Your assignment —
Would you return each entry exactly as written, omitting any pictures?

━━━ Given data

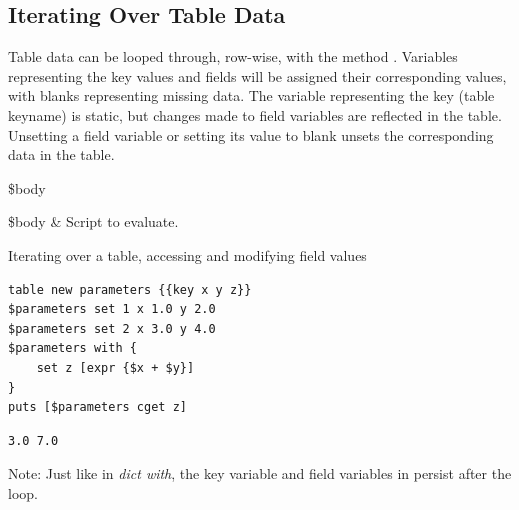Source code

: \subsection{Iterating Over Table Data}
Table data can be looped through, row-wise, with the method . 
Variables representing the key values and fields will be assigned their corresponding values, with blanks representing missing data. 
The variable representing the key (table keyname) is static, but changes made to field variables are reflected in the table. 
Unsetting a field variable or setting its value to blank unsets the corresponding data in the table. 
\begin{syntax}
 \$body
\end{syntax}
\begin{args}
\$body & Script to evaluate.
\end{args}
\begin{example}{Iterating over a table, accessing and modifying field values}
\begin{lstlisting}
table new parameters {{key x y z}}
$parameters set 1 x 1.0 y 2.0
$parameters set 2 x 3.0 y 4.0
$parameters with {
    set z [expr {$x + $y}]
}
puts [$parameters cget z]
\end{lstlisting}
\tcblower
\begin{lstlisting}
3.0 7.0
\end{lstlisting}
\end{example}
Note: Just like in \textit{dict with}, the key variable and field variables in  persist after the loop.
\clearpage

━━━━━━

Task output —
Source code

: \subsection{Iterating Over Table Data}
Table data can be looped through, row-wise, with the method . 
Variables representing the key values and fields will be assigned their corresponding values, with blanks representing missing data. 
The variable representing the key (table keyname) is static, but changes made to field variables are reflected in the table. 
Unsetting a field variable or setting its value to blank unsets the corresponding data in the table. 
\begin{syntax}
 \$body
\end{syntax}
\begin{args}
\$body & Script to evaluate.
\end{args}
\begin{example}{Iterating over a table, accessing and modifying field values}
\begin{lstlisting}
table new parameters {{key x y z}}
$parameters set 1 x 1.0 y 2.0
$parameters set 2 x 3.0 y 4.0
$parameters with {
    set z [expr {$x + $y}]
}
puts [$parameters cget z]
\end{lstlisting}
\tcblower
\begin{lstlisting}
3.0 7.0
\end{lstlisting}
\end{example}
Note: Just like in \textit{dict with}, the key variable and field variables in  persist after the loop.
\clearpage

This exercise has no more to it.